= Edward Wolfe (artist) =

Edward Wolfe (29 May 1897 – 8 July 1982) was a British artist.

He was born in Johannesburg, South African Republic. He moved to England during the First World War and studied at the Regent Street Polytechnic and, from 1916-1918, Slade School of Art.

While at The Slade, Wolfe was invited by Nina Hamnett and Roger Fry to join the latter's Omega Workshops, a design enterprise founded by members of the Bloomsbury Group and established in July 1913 with the intention of providing graphic expression to the essence of the Bloomsbury ethos. Wolfe first exhibited with the Omega Workshops in 1918.

After his first solo exhibition in Johannesburg in 1920, Wolfe showed extensively in Britain and internationally. He provided the frontispiece to the twelfth and last of the Furnival Books (1930-32), John Collier's Green Thoughts, with a foreword by Osbert Sitwell. He exhibited at the Royal Academy from 1951 to 1970. He was elected an Associate Member of the Academy in 1967 and a Member in 1972.

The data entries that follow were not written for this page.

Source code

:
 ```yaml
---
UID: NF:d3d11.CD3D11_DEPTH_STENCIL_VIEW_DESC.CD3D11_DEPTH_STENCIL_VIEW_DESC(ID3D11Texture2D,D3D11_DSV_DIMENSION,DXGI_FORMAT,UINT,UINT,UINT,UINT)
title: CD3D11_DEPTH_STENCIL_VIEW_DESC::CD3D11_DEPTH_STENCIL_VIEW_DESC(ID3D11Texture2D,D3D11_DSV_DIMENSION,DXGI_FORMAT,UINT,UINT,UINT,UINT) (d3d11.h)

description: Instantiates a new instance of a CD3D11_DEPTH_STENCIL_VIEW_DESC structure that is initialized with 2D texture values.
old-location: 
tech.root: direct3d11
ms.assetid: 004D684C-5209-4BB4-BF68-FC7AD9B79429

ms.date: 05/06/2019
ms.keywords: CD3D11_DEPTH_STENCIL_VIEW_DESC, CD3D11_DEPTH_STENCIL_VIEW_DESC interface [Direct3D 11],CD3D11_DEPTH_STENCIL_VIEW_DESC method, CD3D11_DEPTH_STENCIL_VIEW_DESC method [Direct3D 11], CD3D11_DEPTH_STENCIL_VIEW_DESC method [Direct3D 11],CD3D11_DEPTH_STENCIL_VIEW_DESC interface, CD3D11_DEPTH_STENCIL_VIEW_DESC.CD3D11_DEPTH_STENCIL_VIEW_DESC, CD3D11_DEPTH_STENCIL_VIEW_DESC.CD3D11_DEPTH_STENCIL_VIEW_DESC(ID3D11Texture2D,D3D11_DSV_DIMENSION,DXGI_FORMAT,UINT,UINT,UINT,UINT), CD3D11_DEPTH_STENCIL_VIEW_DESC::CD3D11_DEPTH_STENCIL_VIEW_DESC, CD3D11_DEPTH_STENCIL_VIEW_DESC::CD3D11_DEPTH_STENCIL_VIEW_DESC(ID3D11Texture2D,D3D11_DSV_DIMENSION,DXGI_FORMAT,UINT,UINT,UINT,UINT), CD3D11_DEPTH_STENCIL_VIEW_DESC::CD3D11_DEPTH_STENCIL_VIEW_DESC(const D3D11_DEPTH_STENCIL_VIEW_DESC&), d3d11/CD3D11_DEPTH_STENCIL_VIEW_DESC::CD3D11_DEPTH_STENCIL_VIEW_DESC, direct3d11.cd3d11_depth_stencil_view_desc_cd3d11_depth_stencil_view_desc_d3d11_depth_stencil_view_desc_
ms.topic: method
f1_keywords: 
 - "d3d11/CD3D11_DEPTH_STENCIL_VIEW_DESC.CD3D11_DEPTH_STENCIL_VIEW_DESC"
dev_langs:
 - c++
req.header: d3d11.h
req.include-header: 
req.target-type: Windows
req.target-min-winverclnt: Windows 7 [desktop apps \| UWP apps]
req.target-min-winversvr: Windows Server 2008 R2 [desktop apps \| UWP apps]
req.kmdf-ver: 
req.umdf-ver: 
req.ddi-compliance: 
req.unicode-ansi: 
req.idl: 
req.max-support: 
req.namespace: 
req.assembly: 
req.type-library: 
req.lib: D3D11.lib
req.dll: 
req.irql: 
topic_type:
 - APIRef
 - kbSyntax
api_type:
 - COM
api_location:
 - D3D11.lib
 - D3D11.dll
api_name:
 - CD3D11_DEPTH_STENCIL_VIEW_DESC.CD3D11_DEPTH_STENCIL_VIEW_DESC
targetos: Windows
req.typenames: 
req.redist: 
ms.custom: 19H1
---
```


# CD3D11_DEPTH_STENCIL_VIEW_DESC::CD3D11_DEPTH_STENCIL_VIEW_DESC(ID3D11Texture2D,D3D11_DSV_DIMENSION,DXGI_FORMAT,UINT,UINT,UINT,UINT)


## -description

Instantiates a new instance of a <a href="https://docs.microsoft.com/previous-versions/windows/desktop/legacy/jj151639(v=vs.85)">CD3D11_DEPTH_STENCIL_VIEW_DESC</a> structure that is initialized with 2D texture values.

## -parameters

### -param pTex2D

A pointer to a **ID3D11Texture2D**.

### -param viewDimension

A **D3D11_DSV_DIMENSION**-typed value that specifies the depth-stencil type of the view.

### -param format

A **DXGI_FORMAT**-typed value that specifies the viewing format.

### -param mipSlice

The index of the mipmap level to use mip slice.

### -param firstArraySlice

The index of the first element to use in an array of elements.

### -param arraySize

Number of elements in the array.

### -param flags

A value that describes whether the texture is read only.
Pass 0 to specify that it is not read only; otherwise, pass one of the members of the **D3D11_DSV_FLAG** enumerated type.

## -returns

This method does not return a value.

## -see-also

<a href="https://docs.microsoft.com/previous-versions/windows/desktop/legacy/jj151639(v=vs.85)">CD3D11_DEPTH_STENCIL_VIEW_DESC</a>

His work is held by the Tate Gallery, the Royal Academy, the National Portrait Gallery, London and many other public and private collections including the Dixson Galleries, State Library of New South Wales, Sydney . In the National Portrait Gallery collection is a portrait of South African/British writer and poet William Plomer seated on a chair, in oils, dated 1929. The Dixson Galleries in Sydney holds one of his work which is a portrait of Randolph Hughes, Esq. (1889–1955) painted in 1932(?).